Al-'Owhali, 24, a follower of Saudi millionaire Osama bin Laden, received life in prison without parole for his role in the Aug. 7, 1998, attack in Nairobi.

In a lengthy ``verdict sheet'' used by the jurors to reach their decision, 10 members of the 12-person panel believed that killing Al-'Owhali might make him a martyr. Nine doubted it would relieve victims' pain.

``Justice was not served,'' said Ellen Bomer, a Huntsville, Ala., woman blinded by the Nairobi bombing, in which 12 Americans died.

None of the jurors was available to discuss the case. U.S. District Judge Leonard Sand will impose the sentence on Sept. 12.

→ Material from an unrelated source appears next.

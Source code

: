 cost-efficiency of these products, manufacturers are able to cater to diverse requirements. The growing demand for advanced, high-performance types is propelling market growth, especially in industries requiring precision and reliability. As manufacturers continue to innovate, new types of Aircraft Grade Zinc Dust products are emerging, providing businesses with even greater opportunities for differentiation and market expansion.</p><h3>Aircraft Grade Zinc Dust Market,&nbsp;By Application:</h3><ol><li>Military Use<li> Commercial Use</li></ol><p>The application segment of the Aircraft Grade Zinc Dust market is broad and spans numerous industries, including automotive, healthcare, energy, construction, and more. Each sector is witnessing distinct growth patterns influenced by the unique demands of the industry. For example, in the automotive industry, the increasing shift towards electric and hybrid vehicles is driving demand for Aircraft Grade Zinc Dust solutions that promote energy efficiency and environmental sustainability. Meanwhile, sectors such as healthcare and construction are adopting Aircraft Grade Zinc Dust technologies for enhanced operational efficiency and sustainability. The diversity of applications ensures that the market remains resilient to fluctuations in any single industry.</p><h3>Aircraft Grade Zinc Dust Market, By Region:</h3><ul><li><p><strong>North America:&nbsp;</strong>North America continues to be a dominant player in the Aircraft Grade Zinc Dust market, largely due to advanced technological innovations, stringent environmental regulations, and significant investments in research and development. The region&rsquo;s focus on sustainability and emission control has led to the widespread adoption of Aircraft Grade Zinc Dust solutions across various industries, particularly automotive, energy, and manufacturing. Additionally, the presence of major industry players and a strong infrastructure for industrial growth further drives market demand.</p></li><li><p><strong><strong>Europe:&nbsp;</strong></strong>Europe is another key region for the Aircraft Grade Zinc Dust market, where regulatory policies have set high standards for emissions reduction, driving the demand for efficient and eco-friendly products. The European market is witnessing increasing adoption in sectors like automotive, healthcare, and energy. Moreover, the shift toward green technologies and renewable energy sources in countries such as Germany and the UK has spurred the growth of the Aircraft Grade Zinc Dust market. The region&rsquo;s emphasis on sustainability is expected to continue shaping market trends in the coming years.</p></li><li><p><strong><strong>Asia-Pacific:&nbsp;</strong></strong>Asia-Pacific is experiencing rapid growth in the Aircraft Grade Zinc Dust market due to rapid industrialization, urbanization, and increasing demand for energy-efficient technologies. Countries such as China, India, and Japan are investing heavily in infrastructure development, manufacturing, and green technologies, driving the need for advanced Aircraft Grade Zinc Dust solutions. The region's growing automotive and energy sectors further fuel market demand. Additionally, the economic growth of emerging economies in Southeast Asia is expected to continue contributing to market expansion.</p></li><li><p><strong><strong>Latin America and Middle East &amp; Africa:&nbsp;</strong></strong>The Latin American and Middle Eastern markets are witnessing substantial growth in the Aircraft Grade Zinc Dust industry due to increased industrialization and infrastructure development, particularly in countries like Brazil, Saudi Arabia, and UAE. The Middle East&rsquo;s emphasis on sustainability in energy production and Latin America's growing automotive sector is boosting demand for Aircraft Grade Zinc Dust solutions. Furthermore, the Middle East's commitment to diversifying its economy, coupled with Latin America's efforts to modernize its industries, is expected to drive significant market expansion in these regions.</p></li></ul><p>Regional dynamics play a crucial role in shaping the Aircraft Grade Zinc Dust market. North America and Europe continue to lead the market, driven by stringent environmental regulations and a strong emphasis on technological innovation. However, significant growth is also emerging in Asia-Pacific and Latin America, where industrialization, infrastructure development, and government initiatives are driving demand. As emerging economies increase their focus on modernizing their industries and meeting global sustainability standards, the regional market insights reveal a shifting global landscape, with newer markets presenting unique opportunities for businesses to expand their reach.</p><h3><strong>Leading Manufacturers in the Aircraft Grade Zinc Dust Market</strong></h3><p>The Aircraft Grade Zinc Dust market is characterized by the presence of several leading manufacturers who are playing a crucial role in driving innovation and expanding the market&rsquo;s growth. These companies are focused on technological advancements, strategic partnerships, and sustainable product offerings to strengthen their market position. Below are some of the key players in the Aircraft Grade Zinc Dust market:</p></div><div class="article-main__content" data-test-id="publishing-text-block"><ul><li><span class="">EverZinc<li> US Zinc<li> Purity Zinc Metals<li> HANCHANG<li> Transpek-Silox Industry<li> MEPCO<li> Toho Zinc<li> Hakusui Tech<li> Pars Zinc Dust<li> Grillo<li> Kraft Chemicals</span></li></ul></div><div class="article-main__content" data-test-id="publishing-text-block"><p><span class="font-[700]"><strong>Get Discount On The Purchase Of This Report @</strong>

Al-'Owhali rode in a bomb-hauling truck in Kenya and threw a stun grenade to distract embassy guards. His co-defendant, Khalfan Khamis Mohamed, 27, was convicted of helping build and deliver a bomb to the U.S. embassy in Dar es Salaam, Tanzania.

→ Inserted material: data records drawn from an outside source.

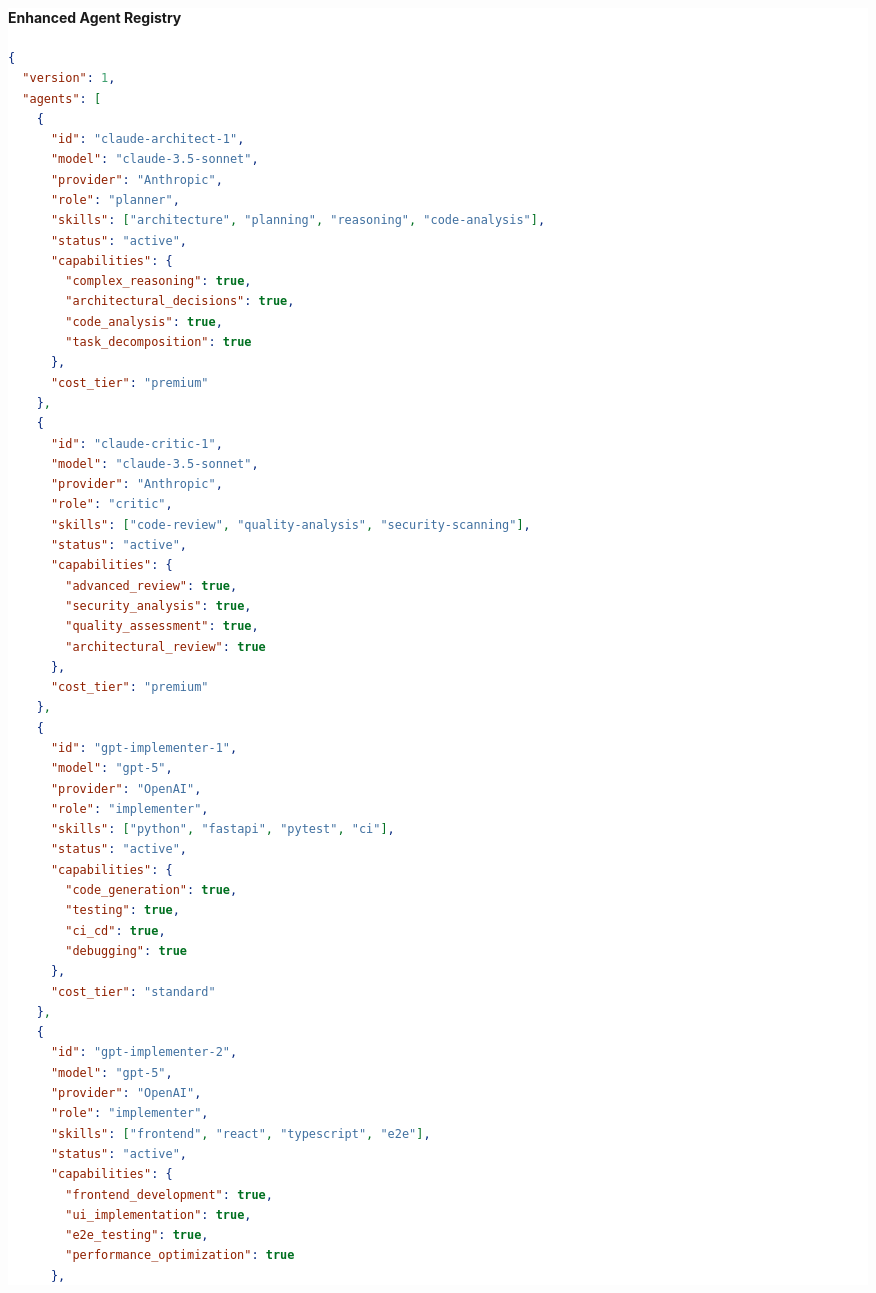 #### **Enhanced Agent Registry**
```json
{
  "version": 1,
  "agents": [
    {
      "id": "claude-architect-1",
      "model": "claude-3.5-sonnet",
      "provider": "Anthropic",
      "role": "planner",
      "skills": ["architecture", "planning", "reasoning", "code-analysis"],
      "status": "active",
      "capabilities": {
        "complex_reasoning": true,
        "architectural_decisions": true,
        "code_analysis": true,
        "task_decomposition": true
      },
      "cost_tier": "premium"
    },
    {
      "id": "claude-critic-1", 
      "model": "claude-3.5-sonnet",
      "provider": "Anthropic",
      "role": "critic",
      "skills": ["code-review", "quality-analysis", "security-scanning"],
      "status": "active",
      "capabilities": {
        "advanced_review": true,
        "security_analysis": true,
        "quality_assessment": true,
        "architectural_review": true
      },
      "cost_tier": "premium"
    },
    {
      "id": "gpt-implementer-1",
      "model": "gpt-5",
      "provider": "OpenAI", 
      "role": "implementer",
      "skills": ["python", "fastapi", "pytest", "ci"],
      "status": "active",
      "capabilities": {
        "code_generation": true,
        "testing": true,
        "ci_cd": true,
        "debugging": true
      },
      "cost_tier": "standard"
    },
    {
      "id": "gpt-implementer-2",
      "model": "gpt-5",
      "provider": "OpenAI",
      "role": "implementer", 
      "skills": ["frontend", "react", "typescript", "e2e"],
      "status": "active",
      "capabilities": {
        "frontend_development": true,
        "ui_implementation": true,
        "e2e_testing": true,
        "performance_optimization": true
      },
```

The same Manhattan jury is to begin hearing Mohamed's penalty case next Tuesday. His lawyer, David Ruhnke, hugged lawyers for Al-'Owhali after Tuesday's decision.

Al-'Owhali's life was spared one day after Oklahoma City bomber Timothy McVeigh became the first person executed by the federal government since 1963. Under a 1996 federal law, prosecutors can seek the death penalty in terrorist murder cases.

Defense attorney Frederick Cohn, noting the panel was told to avoid coverage of the McVeigh case, said he saw no connection between Monday's execution and the jury decision.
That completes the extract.